La pérdida de la dimensión de la alteridad también tiene su expresión en la construcción de los liderazgos políticos partidarios, incluso en las organizaciones sociales.
El activo financiero que es la vida es expropiado por la dinámica del sistema. Mientras exprimimos el día, quedando 24/7 a disposición, “la máquina” extrae de nuestra dádiva toda la energía para seguir reproduciéndose. Los cuerpos están a disposición, estrangulados entre las narrativas emancipadoras y los modelos estereotipados del mercado y del rendimiento. No hay respiro. No hay espacio para la demora, mucho menos para la contemplación, como advierte Byung-Chul Han.
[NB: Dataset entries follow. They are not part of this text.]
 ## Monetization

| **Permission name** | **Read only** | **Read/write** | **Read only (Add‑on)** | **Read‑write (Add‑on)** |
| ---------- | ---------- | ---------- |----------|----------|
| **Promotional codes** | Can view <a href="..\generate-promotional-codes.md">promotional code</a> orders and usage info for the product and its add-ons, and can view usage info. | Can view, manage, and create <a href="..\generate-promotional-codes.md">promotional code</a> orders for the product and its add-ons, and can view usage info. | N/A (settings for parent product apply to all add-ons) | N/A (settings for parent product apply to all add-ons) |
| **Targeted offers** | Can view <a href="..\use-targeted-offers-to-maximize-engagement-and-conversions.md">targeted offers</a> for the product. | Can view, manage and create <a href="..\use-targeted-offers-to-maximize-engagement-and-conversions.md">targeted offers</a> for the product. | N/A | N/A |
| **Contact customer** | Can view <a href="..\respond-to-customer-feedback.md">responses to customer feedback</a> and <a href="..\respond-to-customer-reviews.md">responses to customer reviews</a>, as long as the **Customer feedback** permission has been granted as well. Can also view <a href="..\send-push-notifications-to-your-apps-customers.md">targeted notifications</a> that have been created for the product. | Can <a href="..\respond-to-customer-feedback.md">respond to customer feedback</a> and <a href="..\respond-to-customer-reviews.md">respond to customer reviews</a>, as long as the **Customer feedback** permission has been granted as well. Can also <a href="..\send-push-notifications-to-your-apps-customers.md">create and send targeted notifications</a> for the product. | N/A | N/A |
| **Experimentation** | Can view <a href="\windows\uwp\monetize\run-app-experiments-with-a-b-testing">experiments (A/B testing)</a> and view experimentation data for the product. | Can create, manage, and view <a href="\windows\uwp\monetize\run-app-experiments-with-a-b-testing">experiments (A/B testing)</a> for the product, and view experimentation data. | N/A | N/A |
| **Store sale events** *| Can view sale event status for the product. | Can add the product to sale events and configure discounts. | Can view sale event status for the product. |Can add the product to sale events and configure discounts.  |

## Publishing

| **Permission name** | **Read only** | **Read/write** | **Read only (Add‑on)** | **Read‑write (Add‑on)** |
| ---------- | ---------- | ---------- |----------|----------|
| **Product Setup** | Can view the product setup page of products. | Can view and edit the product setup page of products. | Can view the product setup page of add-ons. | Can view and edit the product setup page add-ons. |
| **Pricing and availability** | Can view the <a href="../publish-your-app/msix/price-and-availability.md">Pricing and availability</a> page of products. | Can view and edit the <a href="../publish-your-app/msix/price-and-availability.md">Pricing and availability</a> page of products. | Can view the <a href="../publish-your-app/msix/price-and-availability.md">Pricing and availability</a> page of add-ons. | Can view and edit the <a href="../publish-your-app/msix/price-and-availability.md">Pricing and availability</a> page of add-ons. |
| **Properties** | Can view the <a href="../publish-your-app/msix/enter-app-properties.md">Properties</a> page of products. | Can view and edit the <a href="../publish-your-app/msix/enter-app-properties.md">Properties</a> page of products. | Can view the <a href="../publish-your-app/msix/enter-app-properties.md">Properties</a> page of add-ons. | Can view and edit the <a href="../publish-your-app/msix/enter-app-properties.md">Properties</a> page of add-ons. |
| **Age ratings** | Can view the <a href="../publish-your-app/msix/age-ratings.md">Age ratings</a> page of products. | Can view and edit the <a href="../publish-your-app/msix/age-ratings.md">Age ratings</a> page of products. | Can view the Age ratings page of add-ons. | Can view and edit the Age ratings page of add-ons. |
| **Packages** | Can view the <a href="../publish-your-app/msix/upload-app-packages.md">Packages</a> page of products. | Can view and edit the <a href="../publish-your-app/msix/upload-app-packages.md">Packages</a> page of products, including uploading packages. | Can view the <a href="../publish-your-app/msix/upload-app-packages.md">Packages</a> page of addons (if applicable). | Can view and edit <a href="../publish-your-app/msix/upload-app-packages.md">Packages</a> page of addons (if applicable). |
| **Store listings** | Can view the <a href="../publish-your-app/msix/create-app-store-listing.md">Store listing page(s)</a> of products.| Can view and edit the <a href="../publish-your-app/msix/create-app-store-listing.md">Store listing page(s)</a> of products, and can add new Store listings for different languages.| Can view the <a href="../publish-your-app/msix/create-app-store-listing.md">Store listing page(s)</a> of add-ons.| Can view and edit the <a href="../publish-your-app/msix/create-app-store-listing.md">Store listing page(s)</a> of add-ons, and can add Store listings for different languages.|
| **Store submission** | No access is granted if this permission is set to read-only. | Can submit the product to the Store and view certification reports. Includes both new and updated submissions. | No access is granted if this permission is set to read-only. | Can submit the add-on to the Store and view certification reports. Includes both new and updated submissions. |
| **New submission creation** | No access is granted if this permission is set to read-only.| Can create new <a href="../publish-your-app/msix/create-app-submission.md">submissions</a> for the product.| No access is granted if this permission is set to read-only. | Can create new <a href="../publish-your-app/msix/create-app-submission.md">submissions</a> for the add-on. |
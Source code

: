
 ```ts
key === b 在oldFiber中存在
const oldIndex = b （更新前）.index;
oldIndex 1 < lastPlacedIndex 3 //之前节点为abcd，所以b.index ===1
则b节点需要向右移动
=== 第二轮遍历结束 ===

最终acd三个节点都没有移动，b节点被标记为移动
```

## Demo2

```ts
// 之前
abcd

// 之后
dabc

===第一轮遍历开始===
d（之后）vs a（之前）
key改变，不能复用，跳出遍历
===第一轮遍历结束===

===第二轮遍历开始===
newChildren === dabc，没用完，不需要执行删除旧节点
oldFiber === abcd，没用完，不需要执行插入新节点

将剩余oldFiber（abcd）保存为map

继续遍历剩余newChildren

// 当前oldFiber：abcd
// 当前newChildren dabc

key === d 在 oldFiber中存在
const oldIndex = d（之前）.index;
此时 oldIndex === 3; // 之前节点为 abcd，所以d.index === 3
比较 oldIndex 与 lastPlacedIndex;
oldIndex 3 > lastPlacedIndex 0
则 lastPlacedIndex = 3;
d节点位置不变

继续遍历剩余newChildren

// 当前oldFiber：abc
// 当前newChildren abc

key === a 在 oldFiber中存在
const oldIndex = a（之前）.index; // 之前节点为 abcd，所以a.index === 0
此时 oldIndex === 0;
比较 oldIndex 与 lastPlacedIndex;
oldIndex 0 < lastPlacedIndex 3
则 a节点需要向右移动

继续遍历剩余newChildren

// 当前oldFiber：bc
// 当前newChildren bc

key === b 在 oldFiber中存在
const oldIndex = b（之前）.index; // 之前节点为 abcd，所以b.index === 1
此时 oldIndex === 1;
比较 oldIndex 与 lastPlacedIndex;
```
Los cuerpos se volvieron a medievalizar y son propiedad de los pocos que acumulan sin parar.
En este caldo de cultivo las visiones más reaccionarias y violentas del otro se condensan en los partidos de derecha. La nuevas derechas aterrizaron en terrenos heterogéneos, pero sus planes, dispositivos y movimientos tácticos son casi idénticos en gran parte del planeta. Por contraste, esa armonía está lejos de lograrla la parte del mundo que resiste, que se opone a los embates de la maquinaria infernal, más bien al contrario, el capitalismo ha reforzado incluso las líneas de fuga y los “mecanismos de soportabilidad”, como los denomina Adrián Scribano. El refugio hacia lo propio no es una opción zen, sino la morada de la autoculpabilidad, la frustración y una engañosa fantasía de que “todas las personas hacemos lo que queremos”. En un mundo en que la ganancia es la organizadora de la vida y de los afectos, la cantidad de personas que siempre pierde es cada vez mayor.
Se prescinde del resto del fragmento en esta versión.